» Provided data:
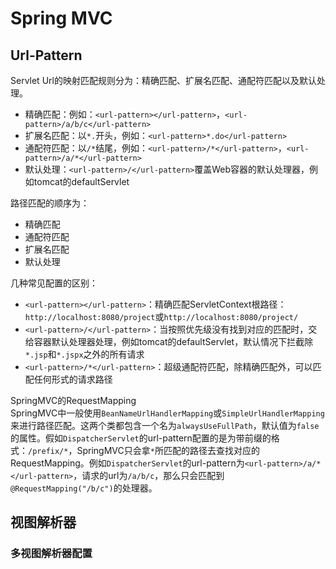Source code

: # Spring MVC

## Url-Pattern
Servlet Url的映射匹配规则分为：精确匹配、扩展名匹配、通配符匹配以及默认处理。  
- 精确匹配：例如：`<url-pattern></url-pattern>`，`<url-pattern>/a/b/c</url-pattern>`
- 扩展名匹配：以`*.`开头，例如：`<url-pattern>*.do</url-pattern>`
- 通配符匹配：以`/*`结尾，例如：`<url-pattern>/*</url-pattern>`，`<url-pattern>/a/*</url-pattern>`
- 默认处理：`<url-pattern>/</url-pattern>`覆盖Web容器的默认处理器，例如tomcat的defaultServlet

路径匹配的顺序为：  
- 精确匹配
- 通配符匹配
- 扩展名匹配
- 默认处理

几种常见配置的区别：
- `<url-pattern></url-pattern>`：精确匹配ServletContext根路径：`http://localhost:8080/project`或`http://localhost:8080/project/`
- `<url-pattern>/</url-pattern>`：当按照优先级没有找到对应的匹配时，交给容器默认处理器处理，例如tomcat的defaultServlet，默认情况下拦截除`*.jsp`和`*.jspx`之外的所有请求
- `<url-pattern>/*</url-pattern>`：超级通配符匹配，除精确匹配外，可以匹配任何形式的请求路径

SpringMVC的RequestMapping  
SpringMVC中一般使用`BeanNameUrlHandlerMapping`或`SimpleUrlHandlerMapping`来进行路径匹配。这两个类都包含一个名为`alwaysUseFullPath`，默认值为`false`的属性。假如`DispatcherServlet`的url-pattern配置的是为带前缀的格式：`/prefix/*`，SpringMVC只会拿`*`所匹配的路径去查找对应的RequestMapping。例如`DispatcherServlet`的url-pattern为`<url-pattern>/a/*</url-pattern>`，请求的url为`/a/b/c`，那么只会匹配到`@RequestMapping("/b/c")`的处理器。  

## 视图解析器
### 多视图解析器配置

» Your task: Exact repetition of the data is needed, with no images retained.

» Exercise output:
Source code

: # Spring MVC

## Url-Pattern
Servlet Url的映射匹配规则分为：精确匹配、扩展名匹配、通配符匹配以及默认处理。  
- 精确匹配：例如：`<url-pattern></url-pattern>`，`<url-pattern>/a/b/c</url-pattern>`
- 扩展名匹配：以`*.`开头，例如：`<url-pattern>*.do</url-pattern>`
- 通配符匹配：以`/*`结尾，例如：`<url-pattern>/*</url-pattern>`，`<url-pattern>/a/*</url-pattern>`
- 默认处理：`<url-pattern>/</url-pattern>`覆盖Web容器的默认处理器，例如tomcat的defaultServlet

路径匹配的顺序为：  
- 精确匹配
- 通配符匹配
- 扩展名匹配
- 默认处理

几种常见配置的区别：
- `<url-pattern></url-pattern>`：精确匹配ServletContext根路径：`http://localhost:8080/project`或`http://localhost:8080/project/`
- `<url-pattern>/</url-pattern>`：当按照优先级没有找到对应的匹配时，交给容器默认处理器处理，例如tomcat的defaultServlet，默认情况下拦截除`*.jsp`和`*.jspx`之外的所有请求
- `<url-pattern>/*</url-pattern>`：超级通配符匹配，除精确匹配外，可以匹配任何形式的请求路径

SpringMVC的RequestMapping  
SpringMVC中一般使用`BeanNameUrlHandlerMapping`或`SimpleUrlHandlerMapping`来进行路径匹配。这两个类都包含一个名为`alwaysUseFullPath`，默认值为`false`的属性。假如`DispatcherServlet`的url-pattern配置的是为带前缀的格式：`/prefix/*`，SpringMVC只会拿`*`所匹配的路径去查找对应的RequestMapping。例如`DispatcherServlet`的url-pattern为`<url-pattern>/a/*</url-pattern>`，请求的url为`/a/b/c`，那么只会匹配到`@RequestMapping("/b/c")`的处理器。  

## 视图解析器
### 多视图解析器配置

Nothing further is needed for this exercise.